Obama Lawyers Defend "Kill Lists"

Discussion in 'Politics' started by da-net, Nov 9, 2010.

  1. The government gives them food,shelter,free education,free top of the line health care for them and their families,good goverment jobs when they leave the miltary and they know they can be charged with treason and murder if they fight against the government.

    I'm sure they will give up the benefits and risk treason and murder charges to fight on your side :)
     
    #11     Nov 10, 2010
  2. I know a lot about them.
     
    #12     Nov 10, 2010
  3. There isn't much risk... look who they're fighting... LOL!!!!

     
    #13     Nov 10, 2010
  4. Lucrum

    Lucrum

    Then you probably already knew that over the last several years they've shaken the dust off some M-14's and issued them to our troops.
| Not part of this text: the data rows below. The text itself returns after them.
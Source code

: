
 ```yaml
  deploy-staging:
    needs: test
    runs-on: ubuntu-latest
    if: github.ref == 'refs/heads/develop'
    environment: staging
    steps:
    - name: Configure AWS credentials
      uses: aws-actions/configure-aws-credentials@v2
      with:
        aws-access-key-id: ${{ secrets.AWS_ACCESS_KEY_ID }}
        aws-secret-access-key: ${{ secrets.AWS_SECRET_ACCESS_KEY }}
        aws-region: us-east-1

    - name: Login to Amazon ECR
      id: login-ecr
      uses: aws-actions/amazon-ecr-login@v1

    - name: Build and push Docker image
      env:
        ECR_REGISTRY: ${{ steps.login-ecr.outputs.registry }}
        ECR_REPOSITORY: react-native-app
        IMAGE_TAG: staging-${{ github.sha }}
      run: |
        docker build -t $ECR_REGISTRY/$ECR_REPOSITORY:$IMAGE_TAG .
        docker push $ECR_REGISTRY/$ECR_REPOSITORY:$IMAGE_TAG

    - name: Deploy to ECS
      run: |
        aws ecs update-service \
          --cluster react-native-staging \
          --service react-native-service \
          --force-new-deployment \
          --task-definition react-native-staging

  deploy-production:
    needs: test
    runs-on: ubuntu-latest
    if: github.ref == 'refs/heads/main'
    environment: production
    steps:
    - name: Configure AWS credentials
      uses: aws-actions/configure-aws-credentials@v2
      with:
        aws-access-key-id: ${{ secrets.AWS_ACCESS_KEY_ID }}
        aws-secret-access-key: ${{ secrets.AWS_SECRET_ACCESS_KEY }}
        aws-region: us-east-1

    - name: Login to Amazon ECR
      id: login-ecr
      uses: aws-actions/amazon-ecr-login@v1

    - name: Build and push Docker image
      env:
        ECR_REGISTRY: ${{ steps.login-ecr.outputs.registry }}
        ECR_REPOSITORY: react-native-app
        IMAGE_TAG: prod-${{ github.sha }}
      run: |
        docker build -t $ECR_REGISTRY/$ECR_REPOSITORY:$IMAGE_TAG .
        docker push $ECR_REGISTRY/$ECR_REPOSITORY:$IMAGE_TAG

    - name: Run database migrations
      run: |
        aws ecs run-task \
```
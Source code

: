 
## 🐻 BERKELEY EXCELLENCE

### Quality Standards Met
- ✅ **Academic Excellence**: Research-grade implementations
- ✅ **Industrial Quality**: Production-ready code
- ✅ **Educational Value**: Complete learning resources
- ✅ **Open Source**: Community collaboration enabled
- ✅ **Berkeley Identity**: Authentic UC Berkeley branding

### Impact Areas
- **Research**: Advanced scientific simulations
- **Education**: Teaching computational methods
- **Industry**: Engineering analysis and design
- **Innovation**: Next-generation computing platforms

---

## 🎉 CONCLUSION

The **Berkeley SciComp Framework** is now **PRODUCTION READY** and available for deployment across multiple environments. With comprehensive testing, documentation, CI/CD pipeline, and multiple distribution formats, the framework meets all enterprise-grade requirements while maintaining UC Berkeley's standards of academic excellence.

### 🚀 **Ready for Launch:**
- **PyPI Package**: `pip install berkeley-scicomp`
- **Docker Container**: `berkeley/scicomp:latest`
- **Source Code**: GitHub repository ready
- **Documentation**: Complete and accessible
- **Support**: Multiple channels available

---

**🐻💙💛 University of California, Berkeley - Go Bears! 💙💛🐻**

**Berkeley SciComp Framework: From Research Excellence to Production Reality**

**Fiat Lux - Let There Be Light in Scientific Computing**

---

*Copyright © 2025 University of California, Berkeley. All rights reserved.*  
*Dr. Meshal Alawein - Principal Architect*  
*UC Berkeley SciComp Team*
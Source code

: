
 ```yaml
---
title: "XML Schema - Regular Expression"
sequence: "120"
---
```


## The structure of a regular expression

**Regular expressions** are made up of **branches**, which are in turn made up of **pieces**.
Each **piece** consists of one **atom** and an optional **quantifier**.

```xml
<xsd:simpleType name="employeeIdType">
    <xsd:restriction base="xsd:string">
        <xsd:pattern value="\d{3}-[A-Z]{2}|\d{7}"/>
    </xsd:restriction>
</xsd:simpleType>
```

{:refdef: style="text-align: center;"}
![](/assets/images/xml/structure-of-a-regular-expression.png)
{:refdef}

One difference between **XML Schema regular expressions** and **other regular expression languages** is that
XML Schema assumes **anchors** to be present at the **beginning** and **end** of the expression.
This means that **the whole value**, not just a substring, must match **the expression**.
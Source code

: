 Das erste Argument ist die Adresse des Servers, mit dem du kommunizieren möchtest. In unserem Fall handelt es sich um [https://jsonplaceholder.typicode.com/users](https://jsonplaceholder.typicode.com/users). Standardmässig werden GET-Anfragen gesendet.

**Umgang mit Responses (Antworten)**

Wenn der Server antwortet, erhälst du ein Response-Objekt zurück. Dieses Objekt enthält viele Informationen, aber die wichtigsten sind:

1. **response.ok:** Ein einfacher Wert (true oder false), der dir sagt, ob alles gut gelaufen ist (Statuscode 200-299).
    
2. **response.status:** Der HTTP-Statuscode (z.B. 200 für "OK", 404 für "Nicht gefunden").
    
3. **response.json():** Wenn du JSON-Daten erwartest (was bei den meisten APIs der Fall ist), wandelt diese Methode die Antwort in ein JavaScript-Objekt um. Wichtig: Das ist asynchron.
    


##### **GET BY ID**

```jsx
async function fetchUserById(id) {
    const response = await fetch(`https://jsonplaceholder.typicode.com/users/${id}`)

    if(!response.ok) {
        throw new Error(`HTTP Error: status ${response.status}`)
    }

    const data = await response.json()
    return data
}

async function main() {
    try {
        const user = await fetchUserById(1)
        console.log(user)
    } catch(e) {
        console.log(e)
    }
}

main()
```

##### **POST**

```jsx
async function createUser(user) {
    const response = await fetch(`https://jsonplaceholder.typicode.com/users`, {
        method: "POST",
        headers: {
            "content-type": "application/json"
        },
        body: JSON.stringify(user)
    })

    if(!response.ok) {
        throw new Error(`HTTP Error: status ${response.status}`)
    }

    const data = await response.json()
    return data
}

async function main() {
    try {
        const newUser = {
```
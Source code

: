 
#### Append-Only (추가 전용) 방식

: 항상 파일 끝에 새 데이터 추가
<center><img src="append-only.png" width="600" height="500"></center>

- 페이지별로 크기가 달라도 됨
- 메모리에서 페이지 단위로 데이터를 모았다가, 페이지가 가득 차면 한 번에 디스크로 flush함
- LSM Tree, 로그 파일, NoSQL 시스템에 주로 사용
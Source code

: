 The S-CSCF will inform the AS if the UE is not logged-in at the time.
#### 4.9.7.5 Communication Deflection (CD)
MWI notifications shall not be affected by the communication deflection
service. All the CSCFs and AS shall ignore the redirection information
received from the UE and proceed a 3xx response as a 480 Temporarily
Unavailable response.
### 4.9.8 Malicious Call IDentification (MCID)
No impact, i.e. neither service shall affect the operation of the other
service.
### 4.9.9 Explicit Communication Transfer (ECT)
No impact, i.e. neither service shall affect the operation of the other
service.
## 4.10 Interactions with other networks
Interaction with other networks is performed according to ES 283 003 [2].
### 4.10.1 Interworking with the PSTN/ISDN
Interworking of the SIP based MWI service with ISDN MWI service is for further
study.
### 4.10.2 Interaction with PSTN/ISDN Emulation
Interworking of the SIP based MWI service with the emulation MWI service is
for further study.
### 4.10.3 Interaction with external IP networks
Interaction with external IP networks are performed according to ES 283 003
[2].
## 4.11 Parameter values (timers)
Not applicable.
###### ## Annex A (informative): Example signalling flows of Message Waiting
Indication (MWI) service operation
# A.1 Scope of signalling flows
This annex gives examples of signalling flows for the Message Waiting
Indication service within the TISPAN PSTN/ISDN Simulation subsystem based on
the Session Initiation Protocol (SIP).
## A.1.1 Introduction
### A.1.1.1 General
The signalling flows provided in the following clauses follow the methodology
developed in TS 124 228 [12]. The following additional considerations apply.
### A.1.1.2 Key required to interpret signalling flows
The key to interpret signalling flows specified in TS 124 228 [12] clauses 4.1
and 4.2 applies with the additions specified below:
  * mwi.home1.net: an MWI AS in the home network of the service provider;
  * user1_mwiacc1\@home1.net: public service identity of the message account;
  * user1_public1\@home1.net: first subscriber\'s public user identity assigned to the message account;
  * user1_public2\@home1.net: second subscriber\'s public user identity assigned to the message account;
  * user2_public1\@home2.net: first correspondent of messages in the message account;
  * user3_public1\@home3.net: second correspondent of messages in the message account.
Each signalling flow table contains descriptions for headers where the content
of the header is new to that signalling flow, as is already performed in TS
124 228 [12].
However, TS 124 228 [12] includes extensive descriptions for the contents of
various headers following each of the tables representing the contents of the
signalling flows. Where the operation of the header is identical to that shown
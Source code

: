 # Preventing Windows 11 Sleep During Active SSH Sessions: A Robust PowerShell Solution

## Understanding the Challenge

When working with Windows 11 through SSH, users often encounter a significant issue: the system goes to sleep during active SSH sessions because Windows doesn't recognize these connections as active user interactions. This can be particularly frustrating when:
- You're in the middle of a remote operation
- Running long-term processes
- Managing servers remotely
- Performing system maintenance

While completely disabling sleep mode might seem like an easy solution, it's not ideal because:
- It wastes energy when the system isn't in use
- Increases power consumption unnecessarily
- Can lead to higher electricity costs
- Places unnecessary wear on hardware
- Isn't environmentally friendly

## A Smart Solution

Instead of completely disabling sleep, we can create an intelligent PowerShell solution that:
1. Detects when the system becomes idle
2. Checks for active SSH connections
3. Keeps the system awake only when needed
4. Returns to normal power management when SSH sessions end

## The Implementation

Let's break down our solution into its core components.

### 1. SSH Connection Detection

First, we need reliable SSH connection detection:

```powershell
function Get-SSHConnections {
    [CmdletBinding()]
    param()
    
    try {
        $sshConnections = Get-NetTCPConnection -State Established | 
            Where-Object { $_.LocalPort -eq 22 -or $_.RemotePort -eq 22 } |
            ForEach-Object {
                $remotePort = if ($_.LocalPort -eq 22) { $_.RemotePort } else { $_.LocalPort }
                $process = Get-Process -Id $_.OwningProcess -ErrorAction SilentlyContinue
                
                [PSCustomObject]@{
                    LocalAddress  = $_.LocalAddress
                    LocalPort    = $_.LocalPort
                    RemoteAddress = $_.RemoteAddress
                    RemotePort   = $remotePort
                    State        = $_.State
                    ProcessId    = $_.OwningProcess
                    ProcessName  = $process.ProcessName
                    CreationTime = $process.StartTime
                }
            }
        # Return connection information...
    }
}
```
In many instances the M-16 just doesn't cut it.
     
    #14     Nov 10, 2010
  5. I don't like the cheap m-16s or Berettas that they have
     
    #15     Nov 10, 2010


  6. Wonder if Obama will still attack Bush for waterboarding 3 non-U.S. prisoners?
     
    #16     Nov 11, 2010
  7. Hello

    Hello

    Im curious where all the liberals who bitched about waterboarding non-u.s. citizens have suddenly dissappeared to.
     
    #17     Nov 11, 2010
  8. Lucrum

    Lucrum

    Water boarding foreign terrorists by a republican administration = OMG!

    Murdering US citizens a radical leftist administration doesn't like = no problem.
     
    #18     Nov 11, 2010
  9. da-net

    da-net

    It doesn't matter which of the two political parties is in power, they just CYA for each other and the people and the rule of law be damned.

    Chip Pitts, a Lecturer in Law at Stanford University Law School, is focused on what he calls the "complicity" between the Bush and Obama administrations.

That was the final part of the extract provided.